MethodsA total of 64 male SD rats were randomly divided into 4 groups: sham group, adenosine treatment group(adenosine), SAP group and mPTP inhibitor cyclosporin A group.Serum amylase level and pancreatic pathology were tested to confirm the success of SAP model; the damage of small intestine tissue was observed by HE staining; the expression of P-GSK-3β in the small intestine of rats was detected by Western blotting; electronmicroscope was used to observe the changes of mitochondrial ultrastructure; differential centrifugation method was used to separate mitochondria, then, mitochondrial swelling experiments were conducted under Ca²⁺ induction.
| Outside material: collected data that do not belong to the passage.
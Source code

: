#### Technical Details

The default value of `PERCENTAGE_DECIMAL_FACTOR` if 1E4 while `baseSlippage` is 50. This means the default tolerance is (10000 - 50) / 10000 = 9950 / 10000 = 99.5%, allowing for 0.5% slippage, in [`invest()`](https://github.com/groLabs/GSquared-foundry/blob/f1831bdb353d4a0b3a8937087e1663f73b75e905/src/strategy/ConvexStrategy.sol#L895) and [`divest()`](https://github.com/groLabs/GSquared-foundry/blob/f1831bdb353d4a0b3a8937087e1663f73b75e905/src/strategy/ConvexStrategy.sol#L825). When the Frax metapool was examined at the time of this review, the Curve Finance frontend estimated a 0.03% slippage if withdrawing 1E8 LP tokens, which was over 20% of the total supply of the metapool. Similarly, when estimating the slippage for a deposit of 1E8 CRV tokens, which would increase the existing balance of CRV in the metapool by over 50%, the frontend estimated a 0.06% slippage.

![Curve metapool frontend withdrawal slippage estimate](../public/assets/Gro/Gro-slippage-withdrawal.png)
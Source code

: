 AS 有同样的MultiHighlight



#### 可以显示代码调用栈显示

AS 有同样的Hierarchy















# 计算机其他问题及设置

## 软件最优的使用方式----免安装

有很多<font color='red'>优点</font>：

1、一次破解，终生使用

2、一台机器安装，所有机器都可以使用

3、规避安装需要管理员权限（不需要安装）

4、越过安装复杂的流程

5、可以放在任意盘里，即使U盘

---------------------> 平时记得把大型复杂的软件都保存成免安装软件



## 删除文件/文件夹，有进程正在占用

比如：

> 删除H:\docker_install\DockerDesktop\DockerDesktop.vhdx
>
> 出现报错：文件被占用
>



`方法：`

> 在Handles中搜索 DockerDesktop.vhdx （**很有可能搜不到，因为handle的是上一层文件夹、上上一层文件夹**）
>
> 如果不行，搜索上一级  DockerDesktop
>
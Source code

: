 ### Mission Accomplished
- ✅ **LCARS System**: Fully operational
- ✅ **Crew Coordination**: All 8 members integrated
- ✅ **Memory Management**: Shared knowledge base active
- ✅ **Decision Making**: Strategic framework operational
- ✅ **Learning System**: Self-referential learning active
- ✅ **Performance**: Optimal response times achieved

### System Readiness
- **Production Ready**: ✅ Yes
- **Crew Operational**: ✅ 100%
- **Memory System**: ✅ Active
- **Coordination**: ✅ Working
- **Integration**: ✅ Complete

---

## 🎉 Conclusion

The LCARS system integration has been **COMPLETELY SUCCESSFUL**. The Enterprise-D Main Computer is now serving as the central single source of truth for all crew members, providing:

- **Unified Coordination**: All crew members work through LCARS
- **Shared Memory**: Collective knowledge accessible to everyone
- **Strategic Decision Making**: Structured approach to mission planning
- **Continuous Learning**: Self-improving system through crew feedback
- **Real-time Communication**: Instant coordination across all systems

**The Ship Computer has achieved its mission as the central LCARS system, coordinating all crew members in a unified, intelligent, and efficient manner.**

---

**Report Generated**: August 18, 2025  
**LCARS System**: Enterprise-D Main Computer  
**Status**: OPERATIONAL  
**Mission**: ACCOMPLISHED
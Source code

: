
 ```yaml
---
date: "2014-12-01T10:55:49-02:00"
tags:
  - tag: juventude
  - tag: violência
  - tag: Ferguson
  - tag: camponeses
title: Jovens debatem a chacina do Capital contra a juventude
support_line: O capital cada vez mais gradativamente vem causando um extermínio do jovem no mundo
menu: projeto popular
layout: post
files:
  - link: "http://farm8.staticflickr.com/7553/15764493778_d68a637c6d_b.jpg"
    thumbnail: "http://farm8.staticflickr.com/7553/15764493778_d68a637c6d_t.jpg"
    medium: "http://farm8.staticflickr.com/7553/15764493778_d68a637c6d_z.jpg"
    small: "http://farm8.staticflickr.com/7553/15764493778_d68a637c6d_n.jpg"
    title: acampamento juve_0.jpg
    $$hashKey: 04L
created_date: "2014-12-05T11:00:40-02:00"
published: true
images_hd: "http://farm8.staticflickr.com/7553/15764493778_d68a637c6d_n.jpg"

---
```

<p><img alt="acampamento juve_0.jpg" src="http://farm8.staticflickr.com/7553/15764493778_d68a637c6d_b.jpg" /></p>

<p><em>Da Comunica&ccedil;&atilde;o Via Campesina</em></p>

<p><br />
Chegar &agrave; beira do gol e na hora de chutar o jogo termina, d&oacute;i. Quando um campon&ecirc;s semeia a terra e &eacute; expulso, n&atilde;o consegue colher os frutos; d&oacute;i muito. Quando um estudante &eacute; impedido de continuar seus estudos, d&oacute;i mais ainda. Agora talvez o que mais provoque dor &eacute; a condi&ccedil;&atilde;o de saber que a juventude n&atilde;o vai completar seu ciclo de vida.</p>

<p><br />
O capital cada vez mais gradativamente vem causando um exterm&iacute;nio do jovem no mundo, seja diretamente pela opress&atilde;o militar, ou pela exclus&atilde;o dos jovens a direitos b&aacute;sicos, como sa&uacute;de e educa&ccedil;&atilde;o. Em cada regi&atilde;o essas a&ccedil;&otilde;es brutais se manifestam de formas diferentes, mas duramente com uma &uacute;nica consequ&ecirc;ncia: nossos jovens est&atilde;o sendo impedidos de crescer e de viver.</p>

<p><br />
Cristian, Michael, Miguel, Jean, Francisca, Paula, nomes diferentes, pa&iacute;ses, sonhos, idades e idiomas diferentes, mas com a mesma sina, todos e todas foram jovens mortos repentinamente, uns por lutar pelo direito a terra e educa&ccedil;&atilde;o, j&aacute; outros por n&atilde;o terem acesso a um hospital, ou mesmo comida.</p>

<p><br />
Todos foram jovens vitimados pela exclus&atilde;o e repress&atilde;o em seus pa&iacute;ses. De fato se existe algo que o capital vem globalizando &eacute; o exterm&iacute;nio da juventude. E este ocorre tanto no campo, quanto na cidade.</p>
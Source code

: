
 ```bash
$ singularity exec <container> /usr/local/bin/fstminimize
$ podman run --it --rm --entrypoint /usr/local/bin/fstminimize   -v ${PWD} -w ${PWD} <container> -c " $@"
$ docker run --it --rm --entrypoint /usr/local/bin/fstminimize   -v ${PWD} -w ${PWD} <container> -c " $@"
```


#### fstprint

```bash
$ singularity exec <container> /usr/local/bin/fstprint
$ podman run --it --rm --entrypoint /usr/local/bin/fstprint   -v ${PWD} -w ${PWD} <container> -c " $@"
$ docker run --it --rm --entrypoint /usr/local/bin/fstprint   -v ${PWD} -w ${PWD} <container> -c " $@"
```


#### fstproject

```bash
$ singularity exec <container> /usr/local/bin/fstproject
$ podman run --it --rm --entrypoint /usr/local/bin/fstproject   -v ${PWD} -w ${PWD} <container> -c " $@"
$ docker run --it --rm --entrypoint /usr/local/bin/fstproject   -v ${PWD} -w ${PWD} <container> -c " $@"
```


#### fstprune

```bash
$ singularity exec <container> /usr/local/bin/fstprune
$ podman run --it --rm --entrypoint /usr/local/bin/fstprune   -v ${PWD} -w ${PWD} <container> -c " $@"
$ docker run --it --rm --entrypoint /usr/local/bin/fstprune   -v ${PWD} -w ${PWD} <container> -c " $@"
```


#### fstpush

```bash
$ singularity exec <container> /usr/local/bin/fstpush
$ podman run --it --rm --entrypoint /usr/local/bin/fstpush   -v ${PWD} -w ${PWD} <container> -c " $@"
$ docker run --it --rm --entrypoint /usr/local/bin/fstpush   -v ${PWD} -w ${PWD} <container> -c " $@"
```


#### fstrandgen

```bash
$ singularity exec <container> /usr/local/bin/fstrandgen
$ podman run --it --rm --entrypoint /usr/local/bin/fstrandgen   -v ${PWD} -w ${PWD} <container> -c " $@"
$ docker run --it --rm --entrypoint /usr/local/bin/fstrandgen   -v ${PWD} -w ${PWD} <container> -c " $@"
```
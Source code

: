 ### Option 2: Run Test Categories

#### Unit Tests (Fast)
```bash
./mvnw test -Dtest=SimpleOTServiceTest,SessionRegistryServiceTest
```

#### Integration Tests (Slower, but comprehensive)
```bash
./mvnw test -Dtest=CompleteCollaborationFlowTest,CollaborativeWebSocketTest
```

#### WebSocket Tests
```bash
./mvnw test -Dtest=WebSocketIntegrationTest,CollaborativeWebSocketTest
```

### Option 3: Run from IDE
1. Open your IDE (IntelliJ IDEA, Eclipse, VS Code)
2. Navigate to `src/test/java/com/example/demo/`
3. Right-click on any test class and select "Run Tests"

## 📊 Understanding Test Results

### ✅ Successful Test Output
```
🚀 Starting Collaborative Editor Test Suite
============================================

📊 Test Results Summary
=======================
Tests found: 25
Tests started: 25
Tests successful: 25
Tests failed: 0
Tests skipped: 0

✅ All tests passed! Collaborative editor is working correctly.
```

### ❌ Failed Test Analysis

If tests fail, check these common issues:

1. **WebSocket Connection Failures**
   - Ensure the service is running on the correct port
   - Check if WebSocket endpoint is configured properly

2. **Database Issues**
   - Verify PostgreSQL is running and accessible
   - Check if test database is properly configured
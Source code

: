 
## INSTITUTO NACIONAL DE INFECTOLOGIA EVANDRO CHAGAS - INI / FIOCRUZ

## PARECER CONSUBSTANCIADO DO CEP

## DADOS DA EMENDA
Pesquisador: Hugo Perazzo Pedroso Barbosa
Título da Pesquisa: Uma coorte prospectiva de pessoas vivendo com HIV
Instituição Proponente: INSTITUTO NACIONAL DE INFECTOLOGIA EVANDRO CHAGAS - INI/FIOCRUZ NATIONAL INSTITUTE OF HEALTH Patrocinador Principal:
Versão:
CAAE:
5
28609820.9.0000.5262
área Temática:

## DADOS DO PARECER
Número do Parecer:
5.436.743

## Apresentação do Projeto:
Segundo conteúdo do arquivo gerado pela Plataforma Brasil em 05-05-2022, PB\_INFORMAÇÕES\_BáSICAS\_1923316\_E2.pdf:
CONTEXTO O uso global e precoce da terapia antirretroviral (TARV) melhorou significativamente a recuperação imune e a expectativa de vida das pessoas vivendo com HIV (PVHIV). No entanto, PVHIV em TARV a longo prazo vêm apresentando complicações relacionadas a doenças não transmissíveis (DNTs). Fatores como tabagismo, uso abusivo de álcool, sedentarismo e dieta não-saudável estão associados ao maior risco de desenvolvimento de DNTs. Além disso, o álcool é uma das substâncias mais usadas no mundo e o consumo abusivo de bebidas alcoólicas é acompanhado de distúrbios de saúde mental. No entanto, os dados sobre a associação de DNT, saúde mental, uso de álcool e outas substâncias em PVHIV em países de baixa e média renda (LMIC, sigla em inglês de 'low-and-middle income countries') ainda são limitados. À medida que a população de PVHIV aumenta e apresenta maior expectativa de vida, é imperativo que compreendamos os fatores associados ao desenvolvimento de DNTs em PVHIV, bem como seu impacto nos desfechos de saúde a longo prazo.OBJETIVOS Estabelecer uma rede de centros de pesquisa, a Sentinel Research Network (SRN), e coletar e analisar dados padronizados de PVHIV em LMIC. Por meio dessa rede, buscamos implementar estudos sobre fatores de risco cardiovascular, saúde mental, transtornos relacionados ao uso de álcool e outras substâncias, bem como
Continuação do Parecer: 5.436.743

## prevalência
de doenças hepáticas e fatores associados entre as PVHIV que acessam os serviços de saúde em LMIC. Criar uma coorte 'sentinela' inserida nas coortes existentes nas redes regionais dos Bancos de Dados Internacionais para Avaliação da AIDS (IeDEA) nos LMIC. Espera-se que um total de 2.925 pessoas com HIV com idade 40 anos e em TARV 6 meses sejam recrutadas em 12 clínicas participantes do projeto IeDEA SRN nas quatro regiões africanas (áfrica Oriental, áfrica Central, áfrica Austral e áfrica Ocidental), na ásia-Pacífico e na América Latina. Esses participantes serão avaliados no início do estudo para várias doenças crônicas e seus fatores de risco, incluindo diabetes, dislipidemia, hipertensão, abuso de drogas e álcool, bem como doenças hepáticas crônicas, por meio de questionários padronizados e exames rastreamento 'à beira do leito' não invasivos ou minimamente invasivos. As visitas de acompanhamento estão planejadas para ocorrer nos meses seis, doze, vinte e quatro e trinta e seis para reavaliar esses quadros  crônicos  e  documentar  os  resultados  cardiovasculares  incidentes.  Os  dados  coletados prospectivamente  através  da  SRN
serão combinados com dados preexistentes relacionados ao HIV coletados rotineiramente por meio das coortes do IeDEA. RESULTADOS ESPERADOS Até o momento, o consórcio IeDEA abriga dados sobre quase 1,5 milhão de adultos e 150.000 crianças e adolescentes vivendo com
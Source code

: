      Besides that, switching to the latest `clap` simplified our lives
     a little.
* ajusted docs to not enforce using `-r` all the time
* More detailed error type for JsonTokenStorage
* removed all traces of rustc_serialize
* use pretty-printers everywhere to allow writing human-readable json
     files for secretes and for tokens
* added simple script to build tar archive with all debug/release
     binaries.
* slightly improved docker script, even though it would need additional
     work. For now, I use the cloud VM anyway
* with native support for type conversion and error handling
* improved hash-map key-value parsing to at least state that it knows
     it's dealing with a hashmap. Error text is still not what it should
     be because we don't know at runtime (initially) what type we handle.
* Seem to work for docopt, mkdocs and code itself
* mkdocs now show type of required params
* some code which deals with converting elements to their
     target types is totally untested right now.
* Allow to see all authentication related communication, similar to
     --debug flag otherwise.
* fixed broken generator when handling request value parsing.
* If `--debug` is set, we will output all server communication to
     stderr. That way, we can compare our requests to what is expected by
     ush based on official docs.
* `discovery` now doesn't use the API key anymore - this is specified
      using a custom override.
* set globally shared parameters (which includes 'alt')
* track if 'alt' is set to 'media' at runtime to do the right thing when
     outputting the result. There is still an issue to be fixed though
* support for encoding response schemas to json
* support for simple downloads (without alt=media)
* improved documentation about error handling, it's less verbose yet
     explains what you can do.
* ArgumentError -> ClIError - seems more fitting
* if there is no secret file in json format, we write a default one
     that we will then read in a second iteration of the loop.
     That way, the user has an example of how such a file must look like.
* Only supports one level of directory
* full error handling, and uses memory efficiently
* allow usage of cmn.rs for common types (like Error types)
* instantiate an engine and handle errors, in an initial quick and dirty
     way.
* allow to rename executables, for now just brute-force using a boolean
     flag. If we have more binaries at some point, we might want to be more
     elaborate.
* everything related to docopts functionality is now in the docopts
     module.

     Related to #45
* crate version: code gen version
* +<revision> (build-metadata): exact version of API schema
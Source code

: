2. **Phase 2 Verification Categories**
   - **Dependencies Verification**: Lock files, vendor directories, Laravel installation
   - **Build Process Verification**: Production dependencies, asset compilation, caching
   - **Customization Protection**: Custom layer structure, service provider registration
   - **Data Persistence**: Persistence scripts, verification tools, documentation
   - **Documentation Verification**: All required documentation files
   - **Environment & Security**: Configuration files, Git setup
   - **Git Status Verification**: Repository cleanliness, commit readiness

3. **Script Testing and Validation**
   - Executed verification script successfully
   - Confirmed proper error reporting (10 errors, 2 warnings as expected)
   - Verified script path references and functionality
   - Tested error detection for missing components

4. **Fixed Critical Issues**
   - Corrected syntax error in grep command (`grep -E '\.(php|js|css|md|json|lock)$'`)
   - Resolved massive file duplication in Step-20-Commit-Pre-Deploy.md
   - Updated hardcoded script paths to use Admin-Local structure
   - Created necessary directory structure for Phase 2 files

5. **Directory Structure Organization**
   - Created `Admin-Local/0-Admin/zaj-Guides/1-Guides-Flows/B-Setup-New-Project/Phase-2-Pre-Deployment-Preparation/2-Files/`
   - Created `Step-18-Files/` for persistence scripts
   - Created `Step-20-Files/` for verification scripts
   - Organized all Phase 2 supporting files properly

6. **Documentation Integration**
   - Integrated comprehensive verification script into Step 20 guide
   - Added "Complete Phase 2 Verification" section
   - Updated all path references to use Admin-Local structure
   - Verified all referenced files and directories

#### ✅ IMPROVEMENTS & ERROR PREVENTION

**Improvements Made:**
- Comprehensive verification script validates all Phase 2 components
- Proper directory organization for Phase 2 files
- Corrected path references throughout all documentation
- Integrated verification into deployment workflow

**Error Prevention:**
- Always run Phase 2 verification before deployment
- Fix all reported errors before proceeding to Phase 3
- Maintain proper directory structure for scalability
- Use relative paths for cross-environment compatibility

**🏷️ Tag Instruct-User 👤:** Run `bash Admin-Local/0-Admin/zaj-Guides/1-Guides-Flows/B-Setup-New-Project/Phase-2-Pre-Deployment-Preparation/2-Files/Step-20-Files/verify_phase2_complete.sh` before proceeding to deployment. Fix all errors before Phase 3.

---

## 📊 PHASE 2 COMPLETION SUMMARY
ResultsWith the success of SAP model, the serum pancreatic amylase level was gradually increased with the extension of the time point from 0 to 12 h, which reached the peak at 12 h and decreased to the lowest at 24 h.The difference was statistically significant(P < 0.01).Staining of sections showed that SAP group had hyperemia and edema of intestinal mucosa, accompanied by necrosis of columnar epithelial cells, and even fracture and defect of some villi, while the intestinal mucosal epithelium and fluffy form of the Ade-Ⅳ group were basically complete, and the velvet arrangement was basically neat.Compared to the SAP group, the P-GSK-3β expression of the Ade-Ⅳ group increased significantly(P < 0.01).In SAP group, intestinal mitochondrial ultra-micro structure was significantly swollen, even empty bubble degeneration appeared, while in Ade-Ⅳgroup, this significantly reduced.Mitochondrial swelling experiment showed that the mitochondrial absorbance value at 520 nm was the highest in SAP group, secondary was Ade-Ⅳ group and CSA group was the lowest, and the differences were statistically significant(P < 0.01).

ConclusionsAdenosine prevents SAP intestinal barrier injury presumably by targeting the mPTP through inactivation of GSK-3β.